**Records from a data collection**

= = = =

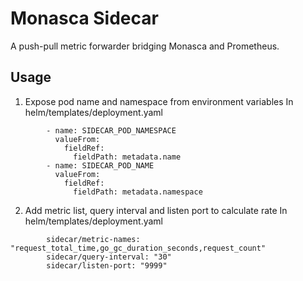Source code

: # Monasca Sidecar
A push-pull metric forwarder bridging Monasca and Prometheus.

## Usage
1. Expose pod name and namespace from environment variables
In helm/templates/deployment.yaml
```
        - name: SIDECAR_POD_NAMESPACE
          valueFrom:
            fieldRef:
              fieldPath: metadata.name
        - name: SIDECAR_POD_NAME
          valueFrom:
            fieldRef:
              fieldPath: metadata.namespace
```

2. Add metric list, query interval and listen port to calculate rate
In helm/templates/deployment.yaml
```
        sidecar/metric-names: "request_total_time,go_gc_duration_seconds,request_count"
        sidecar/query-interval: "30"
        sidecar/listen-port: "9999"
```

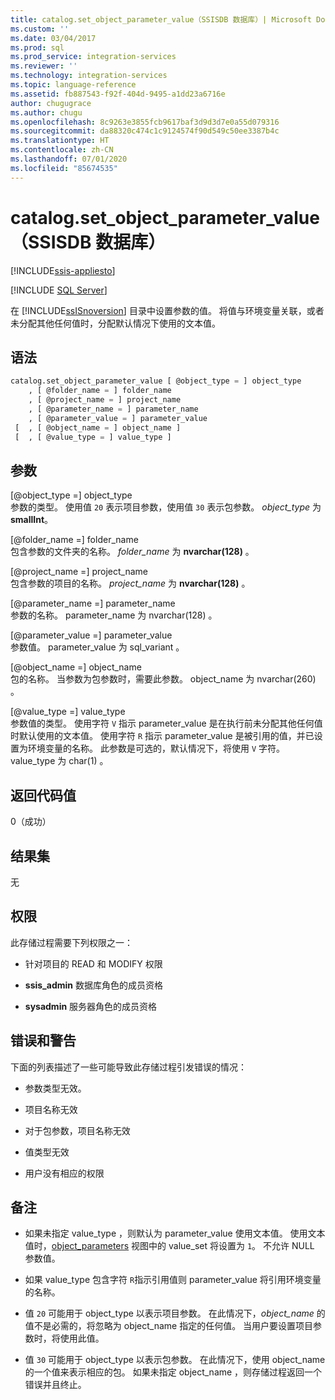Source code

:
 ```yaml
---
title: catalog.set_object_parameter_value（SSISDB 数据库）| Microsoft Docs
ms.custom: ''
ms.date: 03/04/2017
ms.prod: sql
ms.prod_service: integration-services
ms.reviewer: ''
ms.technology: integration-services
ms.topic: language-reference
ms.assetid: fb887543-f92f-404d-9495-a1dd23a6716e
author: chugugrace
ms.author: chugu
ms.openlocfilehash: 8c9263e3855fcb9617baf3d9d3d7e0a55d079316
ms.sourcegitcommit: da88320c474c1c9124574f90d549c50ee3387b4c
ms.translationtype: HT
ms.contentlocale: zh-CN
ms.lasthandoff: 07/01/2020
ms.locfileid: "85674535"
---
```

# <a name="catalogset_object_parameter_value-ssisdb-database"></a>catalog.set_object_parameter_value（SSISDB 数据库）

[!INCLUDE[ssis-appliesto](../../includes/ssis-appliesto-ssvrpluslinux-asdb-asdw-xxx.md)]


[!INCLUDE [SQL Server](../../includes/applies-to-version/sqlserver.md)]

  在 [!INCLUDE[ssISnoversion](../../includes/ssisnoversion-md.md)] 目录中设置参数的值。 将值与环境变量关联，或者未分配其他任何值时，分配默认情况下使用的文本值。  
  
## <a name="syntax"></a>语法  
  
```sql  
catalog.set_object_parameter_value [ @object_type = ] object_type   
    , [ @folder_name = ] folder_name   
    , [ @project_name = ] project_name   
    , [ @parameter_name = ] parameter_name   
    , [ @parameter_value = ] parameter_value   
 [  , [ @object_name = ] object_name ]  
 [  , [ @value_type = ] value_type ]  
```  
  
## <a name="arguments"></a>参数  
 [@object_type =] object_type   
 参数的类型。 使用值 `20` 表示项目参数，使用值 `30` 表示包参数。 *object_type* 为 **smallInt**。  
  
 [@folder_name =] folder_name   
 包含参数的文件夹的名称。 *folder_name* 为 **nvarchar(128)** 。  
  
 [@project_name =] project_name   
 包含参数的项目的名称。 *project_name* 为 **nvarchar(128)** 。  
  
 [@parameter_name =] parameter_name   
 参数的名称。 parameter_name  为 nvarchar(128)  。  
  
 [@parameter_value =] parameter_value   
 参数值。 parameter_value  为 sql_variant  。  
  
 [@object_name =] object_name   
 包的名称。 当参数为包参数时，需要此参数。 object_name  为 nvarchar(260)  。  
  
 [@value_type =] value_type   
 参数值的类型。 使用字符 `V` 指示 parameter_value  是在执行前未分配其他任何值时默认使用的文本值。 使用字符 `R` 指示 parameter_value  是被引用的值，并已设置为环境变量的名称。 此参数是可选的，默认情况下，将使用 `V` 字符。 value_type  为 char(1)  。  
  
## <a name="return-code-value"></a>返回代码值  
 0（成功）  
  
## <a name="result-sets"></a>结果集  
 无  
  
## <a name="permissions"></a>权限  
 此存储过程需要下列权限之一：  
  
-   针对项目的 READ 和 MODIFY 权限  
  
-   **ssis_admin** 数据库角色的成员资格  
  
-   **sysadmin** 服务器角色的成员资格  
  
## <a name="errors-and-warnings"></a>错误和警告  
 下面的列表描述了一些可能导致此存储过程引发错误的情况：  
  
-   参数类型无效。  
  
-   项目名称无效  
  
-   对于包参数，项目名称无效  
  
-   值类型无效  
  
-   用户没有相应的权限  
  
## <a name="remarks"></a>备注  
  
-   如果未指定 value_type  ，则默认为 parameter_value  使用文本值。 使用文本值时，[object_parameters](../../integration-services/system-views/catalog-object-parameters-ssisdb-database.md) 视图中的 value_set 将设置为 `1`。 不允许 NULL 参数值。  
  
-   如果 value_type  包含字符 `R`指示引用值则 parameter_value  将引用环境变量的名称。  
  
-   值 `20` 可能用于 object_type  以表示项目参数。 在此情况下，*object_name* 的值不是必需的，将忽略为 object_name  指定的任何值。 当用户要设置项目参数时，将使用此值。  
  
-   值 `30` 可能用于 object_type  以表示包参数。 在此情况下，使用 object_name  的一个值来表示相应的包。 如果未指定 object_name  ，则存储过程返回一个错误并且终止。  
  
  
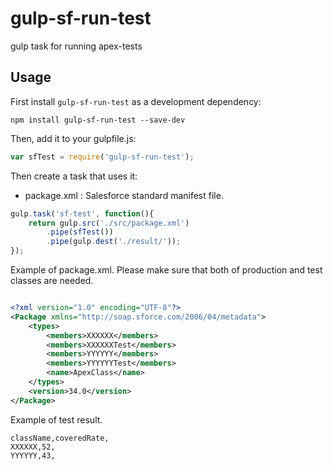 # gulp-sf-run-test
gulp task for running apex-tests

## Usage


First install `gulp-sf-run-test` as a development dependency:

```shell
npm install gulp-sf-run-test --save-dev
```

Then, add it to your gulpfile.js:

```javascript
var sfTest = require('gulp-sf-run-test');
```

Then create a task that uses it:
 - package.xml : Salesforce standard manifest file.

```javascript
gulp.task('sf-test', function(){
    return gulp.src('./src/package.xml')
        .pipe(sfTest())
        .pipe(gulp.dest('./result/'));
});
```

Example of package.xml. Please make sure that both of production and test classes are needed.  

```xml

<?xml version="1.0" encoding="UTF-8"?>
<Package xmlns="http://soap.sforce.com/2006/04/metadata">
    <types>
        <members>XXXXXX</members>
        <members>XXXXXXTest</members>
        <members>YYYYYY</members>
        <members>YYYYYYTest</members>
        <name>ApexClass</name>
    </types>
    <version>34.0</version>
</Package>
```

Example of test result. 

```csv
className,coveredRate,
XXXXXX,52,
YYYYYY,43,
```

= = = =

**PROBLEM REQUIREMENTS**
Output all the records above exactly, but without their images.

**ANSWER TO THE PROBLEM**
Source code

: # Monasca Sidecar
A push-pull metric forwarder bridging Monasca and Prometheus.

## Usage
1. Expose pod name and namespace from environment variables
In helm/templates/deployment.yaml
```
        - name: SIDECAR_POD_NAMESPACE
          valueFrom:
            fieldRef:
              fieldPath: metadata.name
        - name: SIDECAR_POD_NAME
          valueFrom:
            fieldRef:
              fieldPath: metadata.namespace
```

2. Add metric list, query interval and listen port to calculate rate
In helm/templates/deployment.yaml
```
        sidecar/metric-names: "request_total_time,go_gc_duration_seconds,request_count"
        sidecar/query-interval: "30"
        sidecar/listen-port: "9999"
```

Source code

:
 ```yaml
---
title: catalog.set_object_parameter_value（SSISDB 数据库）| Microsoft Docs
ms.custom: ''
ms.date: 03/04/2017
ms.prod: sql
ms.prod_service: integration-services
ms.reviewer: ''
ms.technology: integration-services
ms.topic: language-reference
ms.assetid: fb887543-f92f-404d-9495-a1dd23a6716e
author: chugugrace
ms.author: chugu
ms.openlocfilehash: 8c9263e3855fcb9617baf3d9d3d7e0a55d079316
ms.sourcegitcommit: da88320c474c1c9124574f90d549c50ee3387b4c
ms.translationtype: HT
ms.contentlocale: zh-CN
ms.lasthandoff: 07/01/2020
ms.locfileid: "85674535"
---
```

# <a name="catalogset_object_parameter_value-ssisdb-database"></a>catalog.set_object_parameter_value（SSISDB 数据库）

[!INCLUDE[ssis-appliesto](../../includes/ssis-appliesto-ssvrpluslinux-asdb-asdw-xxx.md)]


[!INCLUDE [SQL Server](../../includes/applies-to-version/sqlserver.md)]

  在 [!INCLUDE[ssISnoversion](../../includes/ssisnoversion-md.md)] 目录中设置参数的值。 将值与环境变量关联，或者未分配其他任何值时，分配默认情况下使用的文本值。  
  
## <a name="syntax"></a>语法  
  
```sql  
catalog.set_object_parameter_value [ @object_type = ] object_type   
    , [ @folder_name = ] folder_name   
    , [ @project_name = ] project_name   
    , [ @parameter_name = ] parameter_name   
    , [ @parameter_value = ] parameter_value   
 [  , [ @object_name = ] object_name ]  
 [  , [ @value_type = ] value_type ]  
```  
  
## <a name="arguments"></a>参数  
 [@object_type =] object_type   
 参数的类型。 使用值 `20` 表示项目参数，使用值 `30` 表示包参数。 *object_type* 为 **smallInt**。  
  
 [@folder_name =] folder_name   
 包含参数的文件夹的名称。 *folder_name* 为 **nvarchar(128)** 。  
  
 [@project_name =] project_name   
 包含参数的项目的名称。 *project_name* 为 **nvarchar(128)** 。  
  
 [@parameter_name =] parameter_name   
 参数的名称。 parameter_name  为 nvarchar(128)  。  
  
 [@parameter_value =] parameter_value   
 参数值。 parameter_value  为 sql_variant  。  
  
 [@object_name =] object_name   
 包的名称。 当参数为包参数时，需要此参数。 object_name  为 nvarchar(260)  。  
  
 [@value_type =] value_type   
 参数值的类型。 使用字符 `V` 指示 parameter_value  是在执行前未分配其他任何值时默认使用的文本值。 使用字符 `R` 指示 parameter_value  是被引用的值，并已设置为环境变量的名称。 此参数是可选的，默认情况下，将使用 `V` 字符。 value_type  为 char(1)  。  
  
## <a name="return-code-value"></a>返回代码值  
 0（成功）  
  
## <a name="result-sets"></a>结果集  
 无  
  
## <a name="permissions"></a>权限  
 此存储过程需要下列权限之一：  
  
-   针对项目的 READ 和 MODIFY 权限  
  
-   **ssis_admin** 数据库角色的成员资格  
  
-   **sysadmin** 服务器角色的成员资格  
  
## <a name="errors-and-warnings"></a>错误和警告  
 下面的列表描述了一些可能导致此存储过程引发错误的情况：  
  
-   参数类型无效。  
  
-   项目名称无效  
  
-   对于包参数，项目名称无效  
  
-   值类型无效  
  
-   用户没有相应的权限  
  
## <a name="remarks"></a>备注  
  
-   如果未指定 value_type  ，则默认为 parameter_value  使用文本值。 使用文本值时，[object_parameters](../../integration-services/system-views/catalog-object-parameters-ssisdb-database.md) 视图中的 value_set 将设置为 `1`。 不允许 NULL 参数值。  
  
-   如果 value_type  包含字符 `R`指示引用值则 parameter_value  将引用环境变量的名称。  
  
-   值 `20` 可能用于 object_type  以表示项目参数。 在此情况下，*object_name* 的值不是必需的，将忽略为 object_name  指定的任何值。 当用户要设置项目参数时，将使用此值。  
  
-   值 `30` 可能用于 object_type  以表示包参数。 在此情况下，使用 object_name  的一个值来表示相应的包。 如果未指定 object_name  ，则存储过程返回一个错误并且终止。  
  
  
 # gulp-sf-run-test
gulp task for running apex-tests

## Usage


First install `gulp-sf-run-test` as a development dependency:

```shell
npm install gulp-sf-run-test --save-dev
```

Then, add it to your gulpfile.js:

```javascript
var sfTest = require('gulp-sf-run-test');
```

Then create a task that uses it:
 - package.xml : Salesforce standard manifest file.

```javascript
gulp.task('sf-test', function(){
    return gulp.src('./src/package.xml')
        .pipe(sfTest())
        .pipe(gulp.dest('./result/'));
});
```

Example of package.xml. Please make sure that both of production and test classes are needed.  

```xml

<?xml version="1.0" encoding="UTF-8"?>
<Package xmlns="http://soap.sforce.com/2006/04/metadata">
    <types>
        <members>XXXXXX</members>
        <members>XXXXXXTest</members>
        <members>YYYYYY</members>
        <members>YYYYYYTest</members>
        <name>ApexClass</name>
    </types>
    <version>34.0</version>
</Package>
```

Example of test result. 

```csv
className,coveredRate,
XXXXXX,52,
YYYYYY,43,
```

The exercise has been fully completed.